[Dataset entries]
····················
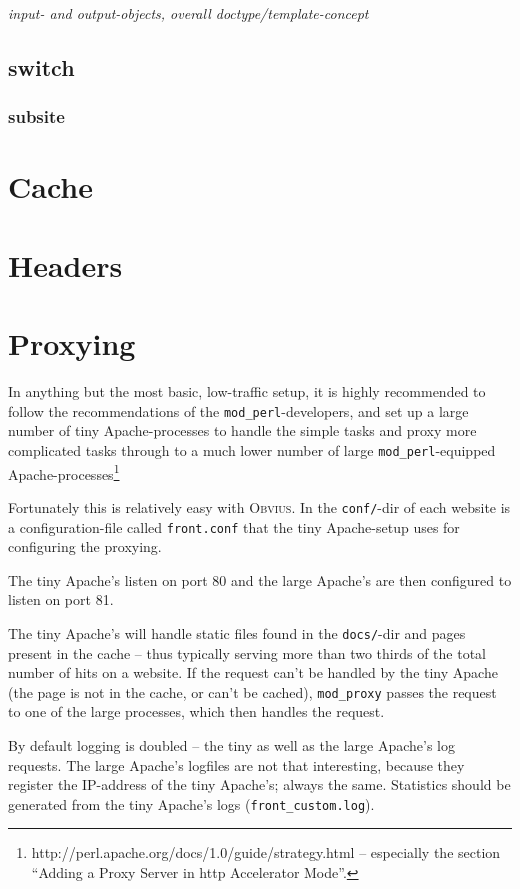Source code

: \documentclass[a4paper,12pt]{article}
\newcommand{\obvius}{\textsc{Obvius}}
\newcommand{\modperl}{\texttt{mod\_perl}}
\newcommand{\modproxy}{\texttt{mod\_proxy}}
\begin{document}
\emph{input- and output-objects, overall doctype/template-concept}

\subsection{switch}

\subsubsection{subsite}


\section{Cache}


\section{Headers}


\pagebreak
\appendix
\section{Proxying}\label{proxying}

In anything but the most basic, low-traffic setup, it is highly
recommended to follow the recommendations of the \modperl-developers,
and set up a large number of tiny Apache-processes to handle the
simple tasks and proxy more complicated tasks through to a much lower
number of large \modperl-equipped
Apache-processes\footnote{http://perl.apache.org/docs/1.0/guide/strategy.html
  -- especially the section ``Adding a Proxy Server in http Accelerator Mode''.}

Fortunately this is relatively easy with \obvius. In the
\texttt{conf/}-dir of each website is a configuration-file called
\texttt{front.conf} that the tiny Apache-setup uses for configuring
the proxying.

The tiny Apache's listen on port 80 and the large Apache's are then
configured to listen on port 81.

The tiny Apache's will handle static files found in the
\texttt{docs/}-dir and pages present in the cache -- thus typically
serving more than two thirds of the total number of hits on a website.
If the request can't be handled by the tiny Apache (the page is not in
the cache, or can't be cached), {\modproxy} passes the request to one
of the large processes, which then handles the request.

By default logging is doubled -- the tiny as well as the large
Apache's log requests. The large Apache's logfiles are not that
interesting, because they register the IP-address of the tiny
Apache's; always the same. Statistics should be generated from the
tiny Apache's logs (\texttt{front\_custom.log}).
\end{document}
····················
**TASK TO COMPLETE**. Exactly one number is the answer: how many lines in the data include the word "that".

**EXPECTED ANSWER**. 2